= Directions for this task =
Your task is to transcribe the records exactly, skipping every image.

Saved data entries
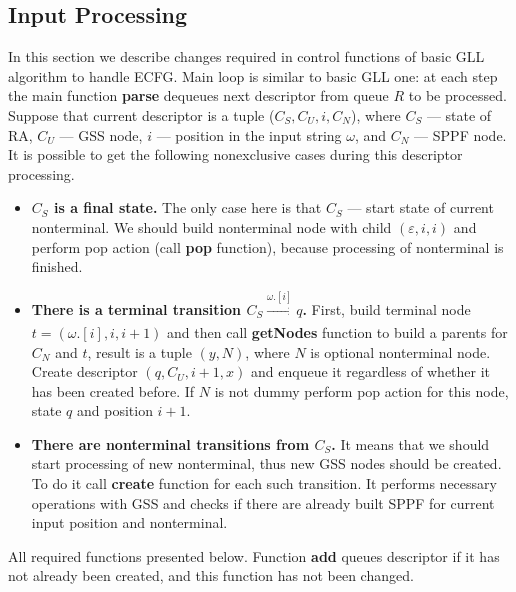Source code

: \documentclass[runningheads,a4paper]{llncs}
\begin{document}
\subsection{Input Processing}%

In this section we describe changes required in control functions of basic GLL algorithm to handle ECFG.
Main loop is similar to basic GLL one: at each step the main function \textbf{parse} dequeues next descriptor
from queue $R$ to be processed.
Suppose that current descriptor is a tuple ($C_S, C_U, i, C_N$), where $C_S$ --- state of RA,
$C_U$ --- GSS node, $i$ --- position in the input string $\omega$, and $C_N$ --- SPPF node. 
It is possible to get the following nonexclusive cases during this descriptor processing.

\begin{itemize} 
    \item \textbf{$C_S$ is a final state.} The only case here is that $C_S$ --- start state of current nonterminal. 
    We should build nonterminal node with child $(\varepsilon, i, i)$ and perform pop action
    (call \textbf{pop} function), because processing of nonterminal is finished.
    
    \item \textbf{There is a terminal transition $C_S \xrightarrow[]{\omega.[i]} q$.} 
    First, build terminal node $ t = (\omega.[i], i, i+1) $ and then call \textbf{getNodes} function
    to build a parents for $ C_N $ and $ t $, result is a tuple $ (y, N) $, where $N$ is optional nonterminal node.
    Create descriptor $ (q, C_U, i+1, x) $ and enqueue it regardless of whether it has been created before.
    If $ N $ is not dummy perform pop action for this node,
    state $ q $ and position $i + 1 $.
    
    \item\textbf{ There are nonterminal transitions from $C_S$.}
    It means that we should start processing of new nonterminal, thus new GSS nodes should be created.
    To do it call \textbf{create} function for each such transition.
    It performs necessary operations with GSS and checks if there are already built
    SPPF for current input position and nonterminal.
\end{itemize}

All required functions presented below.
Function \textbf{add} queues descriptor if it has not already been created, and this function has not been changed.

\end{document}
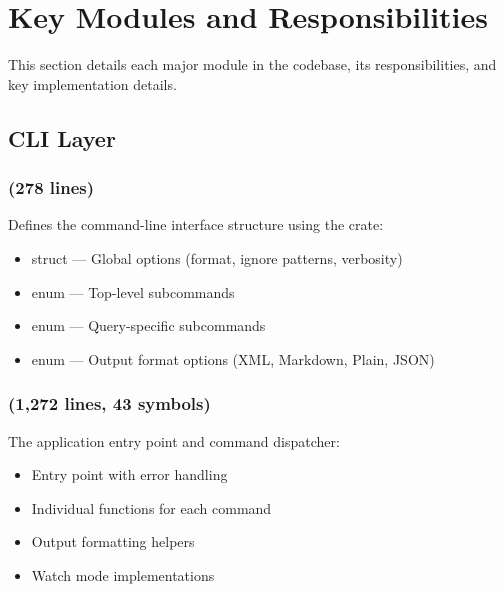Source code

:
\section{Key Modules and Responsibilities}
\label{sec:modules}

This section details each major module in the \ctx{} codebase, its responsibilities, and key implementation details.

\subsection{CLI Layer}

\subsubsection{ (278 lines)}

Defines the command-line interface structure using the  crate:

\begin{itemize}
    \item {} struct --- Global options (format, ignore patterns, verbosity)
    \item {} enum --- Top-level subcommands
    \item {} enum --- Query-specific subcommands
    \item {} enum --- Output format options (XML, Markdown, Plain, JSON)
\end{itemize}

\subsubsection{ (1,272 lines, 43 symbols)}

The application entry point and command dispatcher:

\begin{itemize}
    \item Entry point with error handling
    \item Individual  functions for each command
    \item Output formatting helpers
    \item Watch mode implementations
\end{itemize}


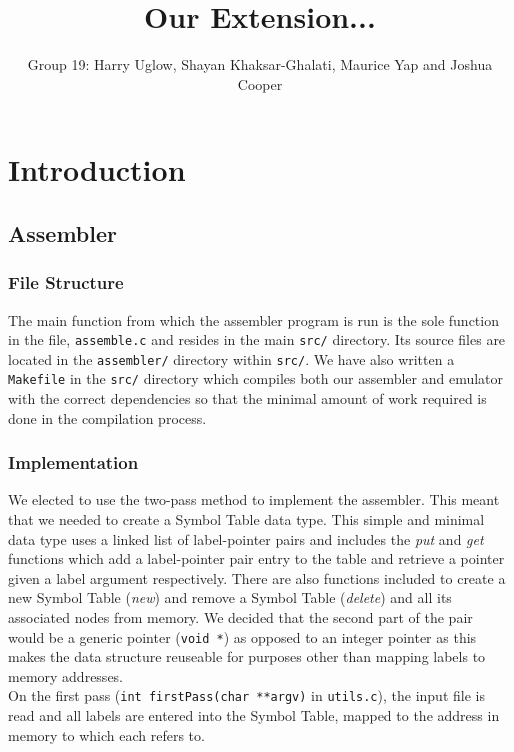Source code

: \documentclass[11pt]{article}
\begin{document}
\title{Our Extension...}
\author{Group 19: Harry Uglow, Shayan Khaksar-Ghalati, Maurice Yap and Joshua Cooper}

\maketitle

\section{Introduction}

\subsection{Assembler}
\subsubsection{File Structure}
The main function from which the assembler program is run is the sole function in the file, \texttt{assemble.c} and resides in the main \texttt{src/} directory. Its source files are located in the \texttt{assembler/} directory within \texttt{src/}. We have also written a \texttt{Makefile} in the \texttt{src/} directory which compiles both our assembler and emulator with the correct dependencies so that the minimal amount of work required is done in the compilation process.
\subsubsection{Implementation}
We elected to use the two-pass method to implement the assembler. This meant that we needed to create a Symbol Table data type. This simple and minimal data type uses a linked list of label-pointer pairs and includes the \textit{put} and \textit{get} functions which add a label-pointer pair entry to the table and retrieve a pointer given a label argument respectively. There are also functions included to create a new Symbol Table (\textit{new}) and remove a Symbol Table (\textit{delete}) and all its associated nodes from memory. We decided that the second part of the pair would be a generic pointer (\texttt{void *}) as opposed to an integer pointer as this makes the data structure reuseable for purposes other than mapping labels to memory addresses.\\

On the first pass (\texttt{int firstPass(char **argv)} in \texttt{utils.c}), the input file is read and all labels are entered into the Symbol Table, mapped to the address in memory to which each refers to.
\end{document}
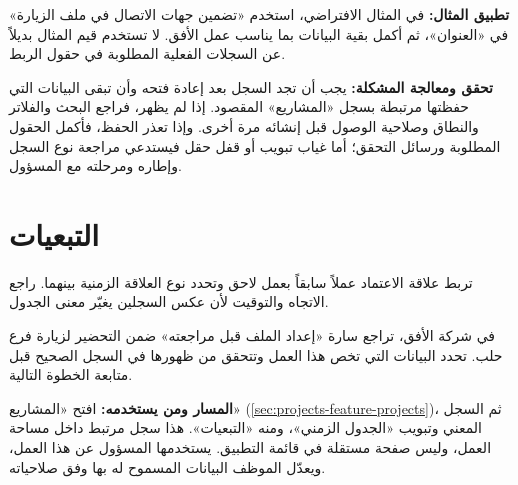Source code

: \textbf{تطبيق المثال:} في المثال الافتراضي، استخدم «تضمين جهات الاتصال في ملف الزيارة» في «العنوان»، ثم أكمل بقية البيانات بما يناسب عمل الأفق. لا تستخدم قيم المثال بديلاً عن السجلات الفعلية المطلوبة في حقول الربط.

\textbf{تحقق ومعالجة المشكلة:} يجب أن تجد السجل بعد إعادة فتحه وأن تبقى البيانات التي حفظتها مرتبطة بسجل «المشاريع» المقصود. إذا لم يظهر، فراجع البحث والفلاتر والنطاق وصلاحية الوصول قبل إنشائه مرة أخرى. وإذا تعذر الحفظ، فأكمل الحقول المطلوبة ورسائل التحقق؛ أما غياب تبويب أو قفل حقل فيستدعي مراجعة نوع السجل وإطاره ومرحلته مع المسؤول.

\clearpage
\section{التبعيات}
\label{sec:projects-feature-dependencies}

تربط علاقة الاعتماد عملاً سابقاً بعمل لاحق وتحدد نوع العلاقة الزمنية بينهما. راجع الاتجاه والتوقيت لأن عكس السجلين يغيّر معنى الجدول.

\begin{rcnote}
في شركة الأفق، تراجع سارة «إعداد الملف قبل مراجعته» ضمن التحضير لزيارة فرع حلب. تحدد البيانات التي تخص هذا العمل وتتحقق من ظهورها في السجل الصحيح قبل متابعة الخطوة التالية.
\end{rcnote}

\textbf{المسار ومن يستخدمه:} افتح «المشاريع» (\ref{sec:projects-feature-projects})، ثم السجل المعني وتبويب «الجدول الزمني»، ومنه «التبعيات». هذا سجل مرتبط داخل مساحة العمل، وليس صفحة مستقلة في قائمة التطبيق. يستخدمها المسؤول عن هذا العمل، ويعدّل الموظف البيانات المسموح له بها وفق صلاحياته.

= Answer box =
Source code

: \documentclass[runningheads,a4paper]{llncs}
\begin{document}
\subsection{Input Processing}%

In this section we describe changes required in control functions of basic GLL algorithm to handle ECFG.
Main loop is similar to basic GLL one: at each step the main function \textbf{parse} dequeues next descriptor
from queue $R$ to be processed.
Suppose that current descriptor is a tuple ($C_S, C_U, i, C_N$), where $C_S$ --- state of RA,
$C_U$ --- GSS node, $i$ --- position in the input string $\omega$, and $C_N$ --- SPPF node. 
It is possible to get the following nonexclusive cases during this descriptor processing.

\begin{itemize} 
    \item \textbf{$C_S$ is a final state.} The only case here is that $C_S$ --- start state of current nonterminal. 
    We should build nonterminal node with child $(\varepsilon, i, i)$ and perform pop action
    (call \textbf{pop} function), because processing of nonterminal is finished.
    
    \item \textbf{There is a terminal transition $C_S \xrightarrow[]{\omega.[i]} q$.} 
    First, build terminal node $ t = (\omega.[i], i, i+1) $ and then call \textbf{getNodes} function
    to build a parents for $ C_N $ and $ t $, result is a tuple $ (y, N) $, where $N$ is optional nonterminal node.
    Create descriptor $ (q, C_U, i+1, x) $ and enqueue it regardless of whether it has been created before.
    If $ N $ is not dummy perform pop action for this node,
    state $ q $ and position $i + 1 $.
    
    \item\textbf{ There are nonterminal transitions from $C_S$.}
    It means that we should start processing of new nonterminal, thus new GSS nodes should be created.
    To do it call \textbf{create} function for each such transition.
    It performs necessary operations with GSS and checks if there are already built
    SPPF for current input position and nonterminal.
\end{itemize}

All required functions presented below.
Function \textbf{add} queues descriptor if it has not already been created, and this function has not been changed.

\end{document}
Source code

:
\section{Key Modules and Responsibilities}
\label{sec:modules}

This section details each major module in the \ctx{} codebase, its responsibilities, and key implementation details.

\subsection{CLI Layer}

\subsubsection{ (278 lines)}

Defines the command-line interface structure using the  crate:

\begin{itemize}
    \item {} struct --- Global options (format, ignore patterns, verbosity)
    \item {} enum --- Top-level subcommands
    \item {} enum --- Query-specific subcommands
    \item {} enum --- Output format options (XML, Markdown, Plain, JSON)
\end{itemize}

\subsubsection{ (1,272 lines, 43 symbols)}

The application entry point and command dispatcher:

\begin{itemize}
    \item Entry point with error handling
    \item Individual  functions for each command
    \item Output formatting helpers
    \item Watch mode implementations
\end{itemize}


Source code

: \documentclass[11pt]{article}
\begin{document}
\title{Our Extension...}
\author{Group 19: Harry Uglow, Shayan Khaksar-Ghalati, Maurice Yap and Joshua Cooper}

\maketitle

\section{Introduction}

\subsection{Assembler}
\subsubsection{File Structure}
The main function from which the assembler program is run is the sole function in the file, \texttt{assemble.c} and resides in the main \texttt{src/} directory. Its source files are located in the \texttt{assembler/} directory within \texttt{src/}. We have also written a \texttt{Makefile} in the \texttt{src/} directory which compiles both our assembler and emulator with the correct dependencies so that the minimal amount of work required is done in the compilation process.
\subsubsection{Implementation}
We elected to use the two-pass method to implement the assembler. This meant that we needed to create a Symbol Table data type. This simple and minimal data type uses a linked list of label-pointer pairs and includes the \textit{put} and \textit{get} functions which add a label-pointer pair entry to the table and retrieve a pointer given a label argument respectively. There are also functions included to create a new Symbol Table (\textit{new}) and remove a Symbol Table (\textit{delete}) and all its associated nodes from memory. We decided that the second part of the pair would be a generic pointer (\texttt{void *}) as opposed to an integer pointer as this makes the data structure reuseable for purposes other than mapping labels to memory addresses.\\

On the first pass (\texttt{int firstPass(char **argv)} in \texttt{utils.c}), the input file is read and all labels are entered into the Symbol Table, mapped to the address in memory to which each refers to.
\end{document}
Source code

: \textbf{تطبيق المثال:} في المثال الافتراضي، استخدم «تضمين جهات الاتصال في ملف الزيارة» في «العنوان»، ثم أكمل بقية البيانات بما يناسب عمل الأفق. لا تستخدم قيم المثال بديلاً عن السجلات الفعلية المطلوبة في حقول الربط.

\textbf{تحقق ومعالجة المشكلة:} يجب أن تجد السجل بعد إعادة فتحه وأن تبقى البيانات التي حفظتها مرتبطة بسجل «المشاريع» المقصود. إذا لم يظهر، فراجع البحث والفلاتر والنطاق وصلاحية الوصول قبل إنشائه مرة أخرى. وإذا تعذر الحفظ، فأكمل الحقول المطلوبة ورسائل التحقق؛ أما غياب تبويب أو قفل حقل فيستدعي مراجعة نوع السجل وإطاره ومرحلته مع المسؤول.

\clearpage
\section{التبعيات}
\label{sec:projects-feature-dependencies}

تربط علاقة الاعتماد عملاً سابقاً بعمل لاحق وتحدد نوع العلاقة الزمنية بينهما. راجع الاتجاه والتوقيت لأن عكس السجلين يغيّر معنى الجدول.

\begin{rcnote}
في شركة الأفق، تراجع سارة «إعداد الملف قبل مراجعته» ضمن التحضير لزيارة فرع حلب. تحدد البيانات التي تخص هذا العمل وتتحقق من ظهورها في السجل الصحيح قبل متابعة الخطوة التالية.
\end{rcnote}

\textbf{المسار ومن يستخدمه:} افتح «المشاريع» (\ref{sec:projects-feature-projects})، ثم السجل المعني وتبويب «الجدول الزمني»، ومنه «التبعيات». هذا سجل مرتبط داخل مساحة العمل، وليس صفحة مستقلة في قائمة التطبيق. يستخدمها المسؤول عن هذا العمل، ويعدّل الموظف البيانات المسموح له بها وفق صلاحياته.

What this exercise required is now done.